Considering October is still the off season, I wasn’t quite prepared for the sweltering heat. The official island motto is “go slow”, which the local kids will firmly remind you as they play marbles on the street. I’m assuming the motto refers to taking the time to savor paradise and also physically moving at a snail’s pace in the heat.
It definitely took a few days for my blood sugars to acclimatize, and insulin doses had to be adjusted for exercise levels (or lack thereof). Snorkeling was a fun light form of exertion in these temps, especially when eagle rays casually glide along the shoreline. Caye Caulker also offers diving and snorkel tours to swim with neon flounders as well as rays and sharks out on the nearby reef, but watch out for curious eels when the guides bring bait along. This was overwhelmingly off-putting and I hope to never see an eel swimming up to me again.

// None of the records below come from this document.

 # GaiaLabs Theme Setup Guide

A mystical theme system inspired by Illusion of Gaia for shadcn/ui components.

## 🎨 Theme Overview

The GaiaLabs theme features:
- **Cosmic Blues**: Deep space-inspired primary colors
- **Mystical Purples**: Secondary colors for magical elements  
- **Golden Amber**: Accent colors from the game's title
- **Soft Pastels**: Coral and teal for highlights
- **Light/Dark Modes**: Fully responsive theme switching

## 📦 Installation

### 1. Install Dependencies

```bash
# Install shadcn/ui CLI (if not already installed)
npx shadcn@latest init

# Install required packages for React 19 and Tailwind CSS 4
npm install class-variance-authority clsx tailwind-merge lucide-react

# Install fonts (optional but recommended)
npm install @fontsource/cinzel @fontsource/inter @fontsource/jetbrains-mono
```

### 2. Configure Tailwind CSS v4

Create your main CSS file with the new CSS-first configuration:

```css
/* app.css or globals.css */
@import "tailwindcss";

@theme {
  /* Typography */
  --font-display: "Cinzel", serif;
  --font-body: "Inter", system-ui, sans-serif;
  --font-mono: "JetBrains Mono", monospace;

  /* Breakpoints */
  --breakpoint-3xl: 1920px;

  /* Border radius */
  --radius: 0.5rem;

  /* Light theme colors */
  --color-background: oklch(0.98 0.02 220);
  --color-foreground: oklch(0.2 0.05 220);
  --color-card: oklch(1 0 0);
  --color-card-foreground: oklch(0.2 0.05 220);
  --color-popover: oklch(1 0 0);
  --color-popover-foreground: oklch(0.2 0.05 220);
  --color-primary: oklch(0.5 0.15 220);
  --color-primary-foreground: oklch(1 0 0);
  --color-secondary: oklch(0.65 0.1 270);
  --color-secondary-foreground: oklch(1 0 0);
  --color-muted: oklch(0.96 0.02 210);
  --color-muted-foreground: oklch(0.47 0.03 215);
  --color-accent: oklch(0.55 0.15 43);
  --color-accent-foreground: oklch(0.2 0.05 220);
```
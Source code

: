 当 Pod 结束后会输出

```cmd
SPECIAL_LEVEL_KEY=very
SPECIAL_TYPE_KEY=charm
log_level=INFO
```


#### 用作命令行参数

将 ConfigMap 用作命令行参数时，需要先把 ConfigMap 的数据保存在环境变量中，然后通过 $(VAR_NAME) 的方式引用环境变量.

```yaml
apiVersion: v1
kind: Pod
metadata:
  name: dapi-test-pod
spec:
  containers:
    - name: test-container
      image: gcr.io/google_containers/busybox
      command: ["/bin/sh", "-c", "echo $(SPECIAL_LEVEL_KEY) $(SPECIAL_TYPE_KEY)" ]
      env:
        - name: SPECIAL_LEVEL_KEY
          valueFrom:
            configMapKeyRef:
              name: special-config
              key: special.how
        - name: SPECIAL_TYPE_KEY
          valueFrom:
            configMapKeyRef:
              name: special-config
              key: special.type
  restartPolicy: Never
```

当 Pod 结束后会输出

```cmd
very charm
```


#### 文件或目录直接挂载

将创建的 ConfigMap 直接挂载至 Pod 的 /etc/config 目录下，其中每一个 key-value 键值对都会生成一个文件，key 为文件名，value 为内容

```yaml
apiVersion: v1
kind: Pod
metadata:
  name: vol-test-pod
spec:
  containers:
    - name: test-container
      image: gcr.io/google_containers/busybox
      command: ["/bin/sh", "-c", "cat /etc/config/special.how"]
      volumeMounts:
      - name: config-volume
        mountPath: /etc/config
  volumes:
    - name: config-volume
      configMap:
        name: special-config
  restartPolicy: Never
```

Many restaurants and shops are gated until the season picks up, but a few were open to cater to the sporadic tourists, locals and ex-pats. The cuisine is a mix of Caribbean and mainstream western flavors, with an emphasis on the fried and buttered seafood variety. I did enjoy a freshly caught sail fish, as well as an adaptation of coconut curry and seafood ceviche. But the chances of finding whole grains of the non-wheat family are pretty slim. Rum is also a typical addition to fruit stand smoothies, which requires specifying ‘no happy hour’ if you don’t want a shot of sugary liquor in your morning fresh fruit mix.
After a few mellow days on the beach, we took the bumpy 6 hour bus ride to Flores in Guatemala. This charming little lake island is a launch pad to get to the Mayan ruins in Tikal and the volcanoes in Antigua. As the brief waves of rain and thunder rolled by last night, I was pleasantly delighted to stumble upon this fruity kale smoothie at San Telmo restaurant. Now I just need to brush up on my Spanish!